Work to complete
Report how many lines in the listing below include the word "javítását". Write nothing besides the number.

Material to process
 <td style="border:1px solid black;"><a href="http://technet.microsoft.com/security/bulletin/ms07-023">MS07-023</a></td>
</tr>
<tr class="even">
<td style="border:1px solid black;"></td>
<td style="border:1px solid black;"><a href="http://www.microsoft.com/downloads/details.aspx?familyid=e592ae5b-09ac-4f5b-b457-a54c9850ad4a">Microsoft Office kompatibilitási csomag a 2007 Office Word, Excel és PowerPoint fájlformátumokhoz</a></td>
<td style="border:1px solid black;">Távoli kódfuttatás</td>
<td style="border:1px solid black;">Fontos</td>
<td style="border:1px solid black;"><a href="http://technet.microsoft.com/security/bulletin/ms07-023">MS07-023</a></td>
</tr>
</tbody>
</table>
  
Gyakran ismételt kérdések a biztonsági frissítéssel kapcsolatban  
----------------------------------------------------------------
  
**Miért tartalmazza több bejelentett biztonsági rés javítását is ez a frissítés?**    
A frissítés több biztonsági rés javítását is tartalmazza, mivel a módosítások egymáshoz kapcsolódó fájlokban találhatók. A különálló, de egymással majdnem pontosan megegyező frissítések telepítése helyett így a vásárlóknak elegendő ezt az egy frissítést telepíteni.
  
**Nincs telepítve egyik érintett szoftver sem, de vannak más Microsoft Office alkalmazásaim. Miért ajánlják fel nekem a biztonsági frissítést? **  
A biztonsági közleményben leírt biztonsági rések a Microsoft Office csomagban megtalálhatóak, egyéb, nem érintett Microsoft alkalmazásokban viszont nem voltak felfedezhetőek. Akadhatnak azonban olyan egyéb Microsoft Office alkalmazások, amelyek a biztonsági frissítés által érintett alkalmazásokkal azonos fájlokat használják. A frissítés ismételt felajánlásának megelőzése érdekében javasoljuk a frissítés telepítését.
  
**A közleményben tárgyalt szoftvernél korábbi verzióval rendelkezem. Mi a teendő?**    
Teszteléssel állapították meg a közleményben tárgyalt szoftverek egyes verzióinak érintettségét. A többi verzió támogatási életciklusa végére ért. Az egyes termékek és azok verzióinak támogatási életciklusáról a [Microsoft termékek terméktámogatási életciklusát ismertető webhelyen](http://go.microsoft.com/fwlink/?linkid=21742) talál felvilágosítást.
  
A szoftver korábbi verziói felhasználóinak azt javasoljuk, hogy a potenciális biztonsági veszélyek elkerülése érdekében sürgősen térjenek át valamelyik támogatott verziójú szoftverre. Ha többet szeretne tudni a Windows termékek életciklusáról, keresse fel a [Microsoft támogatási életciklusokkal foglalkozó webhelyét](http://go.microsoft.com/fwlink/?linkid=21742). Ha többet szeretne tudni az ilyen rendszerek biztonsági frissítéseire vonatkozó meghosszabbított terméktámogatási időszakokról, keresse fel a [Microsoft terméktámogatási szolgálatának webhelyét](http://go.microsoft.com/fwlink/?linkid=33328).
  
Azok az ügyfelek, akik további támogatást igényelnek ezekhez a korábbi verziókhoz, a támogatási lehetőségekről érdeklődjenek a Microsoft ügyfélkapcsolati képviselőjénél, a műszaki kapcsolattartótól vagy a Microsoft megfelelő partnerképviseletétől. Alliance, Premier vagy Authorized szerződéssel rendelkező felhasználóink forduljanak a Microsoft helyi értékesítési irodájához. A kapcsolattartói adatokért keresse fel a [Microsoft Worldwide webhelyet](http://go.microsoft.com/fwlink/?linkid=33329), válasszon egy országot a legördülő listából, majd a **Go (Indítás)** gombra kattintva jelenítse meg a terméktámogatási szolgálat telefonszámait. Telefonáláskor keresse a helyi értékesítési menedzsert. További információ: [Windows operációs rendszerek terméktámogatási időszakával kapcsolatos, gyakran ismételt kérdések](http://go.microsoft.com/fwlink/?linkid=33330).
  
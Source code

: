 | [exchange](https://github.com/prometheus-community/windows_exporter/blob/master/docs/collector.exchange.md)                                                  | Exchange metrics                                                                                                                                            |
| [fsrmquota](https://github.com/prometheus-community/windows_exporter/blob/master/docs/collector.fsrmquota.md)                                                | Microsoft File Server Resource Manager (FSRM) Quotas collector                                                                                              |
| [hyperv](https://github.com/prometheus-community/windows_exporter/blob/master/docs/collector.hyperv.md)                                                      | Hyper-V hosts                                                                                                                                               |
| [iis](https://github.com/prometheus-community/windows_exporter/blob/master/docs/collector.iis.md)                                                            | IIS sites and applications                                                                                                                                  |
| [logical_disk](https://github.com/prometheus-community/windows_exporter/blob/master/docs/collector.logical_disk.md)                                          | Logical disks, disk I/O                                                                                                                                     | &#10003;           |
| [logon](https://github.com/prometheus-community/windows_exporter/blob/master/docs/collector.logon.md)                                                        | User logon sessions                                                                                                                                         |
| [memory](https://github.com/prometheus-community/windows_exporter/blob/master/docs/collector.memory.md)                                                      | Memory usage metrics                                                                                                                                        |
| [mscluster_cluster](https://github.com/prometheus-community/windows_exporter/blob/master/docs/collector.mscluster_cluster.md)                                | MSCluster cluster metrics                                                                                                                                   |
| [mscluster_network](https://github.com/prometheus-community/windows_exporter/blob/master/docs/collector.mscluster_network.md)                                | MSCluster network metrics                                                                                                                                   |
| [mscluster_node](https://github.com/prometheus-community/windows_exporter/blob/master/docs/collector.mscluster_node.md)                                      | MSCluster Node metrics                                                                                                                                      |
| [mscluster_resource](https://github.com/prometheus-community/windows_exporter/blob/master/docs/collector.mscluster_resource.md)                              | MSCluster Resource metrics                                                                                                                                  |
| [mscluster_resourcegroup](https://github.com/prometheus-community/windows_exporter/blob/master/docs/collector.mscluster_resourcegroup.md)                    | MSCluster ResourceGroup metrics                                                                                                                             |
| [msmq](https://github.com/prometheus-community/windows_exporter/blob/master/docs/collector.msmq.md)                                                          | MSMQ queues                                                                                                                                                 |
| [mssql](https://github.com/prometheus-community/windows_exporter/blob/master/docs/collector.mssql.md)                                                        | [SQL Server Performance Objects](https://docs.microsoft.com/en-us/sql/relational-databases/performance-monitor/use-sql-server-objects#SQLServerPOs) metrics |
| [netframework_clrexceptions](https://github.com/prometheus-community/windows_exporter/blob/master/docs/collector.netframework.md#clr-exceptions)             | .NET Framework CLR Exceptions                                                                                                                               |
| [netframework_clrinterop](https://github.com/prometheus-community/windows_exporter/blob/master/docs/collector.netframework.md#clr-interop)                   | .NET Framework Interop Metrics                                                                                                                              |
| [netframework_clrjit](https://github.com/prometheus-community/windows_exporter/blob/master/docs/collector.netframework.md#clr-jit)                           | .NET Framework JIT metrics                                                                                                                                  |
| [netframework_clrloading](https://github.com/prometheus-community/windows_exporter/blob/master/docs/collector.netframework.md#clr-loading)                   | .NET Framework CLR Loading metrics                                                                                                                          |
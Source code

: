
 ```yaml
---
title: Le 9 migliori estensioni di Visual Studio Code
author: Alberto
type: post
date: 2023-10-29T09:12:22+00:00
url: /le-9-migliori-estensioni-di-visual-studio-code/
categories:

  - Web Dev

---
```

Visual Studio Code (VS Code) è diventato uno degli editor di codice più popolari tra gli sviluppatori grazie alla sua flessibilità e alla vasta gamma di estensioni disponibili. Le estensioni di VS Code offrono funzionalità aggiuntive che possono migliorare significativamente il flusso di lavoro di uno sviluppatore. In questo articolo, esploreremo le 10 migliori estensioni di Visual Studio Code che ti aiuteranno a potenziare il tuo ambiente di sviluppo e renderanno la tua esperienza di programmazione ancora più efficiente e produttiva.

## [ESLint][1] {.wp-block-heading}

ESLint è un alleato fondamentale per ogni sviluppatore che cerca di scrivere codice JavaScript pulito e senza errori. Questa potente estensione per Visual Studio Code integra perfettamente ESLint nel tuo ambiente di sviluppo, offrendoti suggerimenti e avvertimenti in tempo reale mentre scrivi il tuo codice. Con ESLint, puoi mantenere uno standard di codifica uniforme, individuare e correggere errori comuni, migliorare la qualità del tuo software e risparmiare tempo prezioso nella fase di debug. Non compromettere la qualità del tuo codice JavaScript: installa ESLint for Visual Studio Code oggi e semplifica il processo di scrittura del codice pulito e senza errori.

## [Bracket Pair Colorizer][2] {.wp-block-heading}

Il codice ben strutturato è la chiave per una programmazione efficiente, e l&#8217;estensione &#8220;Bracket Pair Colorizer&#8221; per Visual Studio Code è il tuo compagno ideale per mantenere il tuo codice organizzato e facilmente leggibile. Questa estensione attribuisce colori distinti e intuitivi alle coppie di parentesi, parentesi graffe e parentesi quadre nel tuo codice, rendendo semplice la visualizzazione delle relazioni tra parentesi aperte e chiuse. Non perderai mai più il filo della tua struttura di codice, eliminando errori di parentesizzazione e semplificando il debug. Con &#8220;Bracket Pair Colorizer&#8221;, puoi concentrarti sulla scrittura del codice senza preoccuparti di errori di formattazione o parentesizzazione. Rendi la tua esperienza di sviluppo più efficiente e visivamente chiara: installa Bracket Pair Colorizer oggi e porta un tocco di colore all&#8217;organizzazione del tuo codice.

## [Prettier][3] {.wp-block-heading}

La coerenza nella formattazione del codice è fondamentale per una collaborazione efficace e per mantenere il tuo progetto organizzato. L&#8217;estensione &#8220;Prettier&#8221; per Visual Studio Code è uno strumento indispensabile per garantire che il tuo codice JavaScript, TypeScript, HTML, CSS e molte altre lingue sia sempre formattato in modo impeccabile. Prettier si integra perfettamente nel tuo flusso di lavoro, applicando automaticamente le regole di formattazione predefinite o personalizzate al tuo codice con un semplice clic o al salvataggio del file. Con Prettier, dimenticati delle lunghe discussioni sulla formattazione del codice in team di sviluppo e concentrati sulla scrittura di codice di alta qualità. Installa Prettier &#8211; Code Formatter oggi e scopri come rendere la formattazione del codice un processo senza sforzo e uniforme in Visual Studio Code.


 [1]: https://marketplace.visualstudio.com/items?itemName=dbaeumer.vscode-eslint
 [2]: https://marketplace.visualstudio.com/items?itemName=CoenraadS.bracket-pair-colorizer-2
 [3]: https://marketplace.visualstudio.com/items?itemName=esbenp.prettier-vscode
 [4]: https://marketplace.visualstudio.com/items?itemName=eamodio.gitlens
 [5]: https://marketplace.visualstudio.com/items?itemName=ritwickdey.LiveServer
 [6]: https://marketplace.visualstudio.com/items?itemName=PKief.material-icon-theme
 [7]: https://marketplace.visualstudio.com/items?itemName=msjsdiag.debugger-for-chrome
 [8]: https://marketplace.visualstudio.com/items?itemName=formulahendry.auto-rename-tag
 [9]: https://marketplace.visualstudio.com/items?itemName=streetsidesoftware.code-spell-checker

Task solution
2